Asbestos risk awareness should be part of NHS staff training, new study recommends

Awareness of asbestos risk and the possibility of a mesothelioma diagnosis should be added to the mandatory training for new NHS staff, given that asbestos is present in many hospital buildings, a report has recommended.

The MAGS study was carried out by researchers at the University of Sheffield and funded by national charity, Mesothelioma UK, alongside donations from the family and friends of the late Dr Mags Portman, a pioneer in the fight to prevent and control HIV, who died of mesothelioma in 2019.

The study found that hospitals have a duty to make staff aware of the existence of the substance in their buildings, and to communicate a mesothelioma diagnosis to a staff member in a “patient first, professional second” manner.

Mesothelioma is a cancer related to exposure to asbestos and predominantly affects the lining of the lungs. The UK has the highest incidence of the disease in the world with around 2,700 people diagnosed each year.

With many NHS hospital buildings containing some asbestos, the study aimed to explore the experiences of healthcare workers in the UK with mesothelioma and to develop recommendations for increasing awareness of the risk to healthcare workers.

Recommendations from the study include the need to get a more accurate picture of the extent of mesothelioma amongst healthcare staff, that awareness of asbestos risk should be added to the mandatory training for new members of NHS staff, and that special consideration should be given to the communication of the diagnosis.

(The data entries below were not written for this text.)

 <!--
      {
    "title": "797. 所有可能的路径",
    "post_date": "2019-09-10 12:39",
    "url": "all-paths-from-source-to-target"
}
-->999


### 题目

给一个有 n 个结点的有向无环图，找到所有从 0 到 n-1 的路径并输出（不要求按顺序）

Through patient interviews, literature reviews, and data analysis researchers examined the experiences of presentation, diagnosis, treatment, and care of healthcare staff with mesothelioma. Participants included both clinical staff, such as doctors and nurses, and non-clinical staff, such as medical secretaries, cleaners, porters, and maintenance staff.

Dr Peter Allmark, the lead researcher for MAGS at the University of Sheffield, said:

The healthcare workers I interviewed were people who’d worked many years caring for others. That they had either certainly, or probably been exposed to asbestos at work and become seriously ill as a result was deeply upsetting. Their wish is that this project will help healthcare workers avoid this in future.

Dr Peter Allmark, University of Sheffield

Liz Darlison, head of services for Mesothelioma UK, which part-funded the study, said:

We’re learning that mesothelioma doesn’t just affect people who worked in areas typically associated with asbestos exposure such as the construction or shipping industries. People are exposed to asbestos in many of our public buildings such as hospitals and schools.

Mesothelioma UK will ensure that this research raises awareness of the risk of exposure to healthcare staff and hopefully, improve the treatment and care given to them by medical teams and support agencies.

Dr Mags Portman was a huge inspiration and I would like to say a personal thank you to her family friends who supported this study.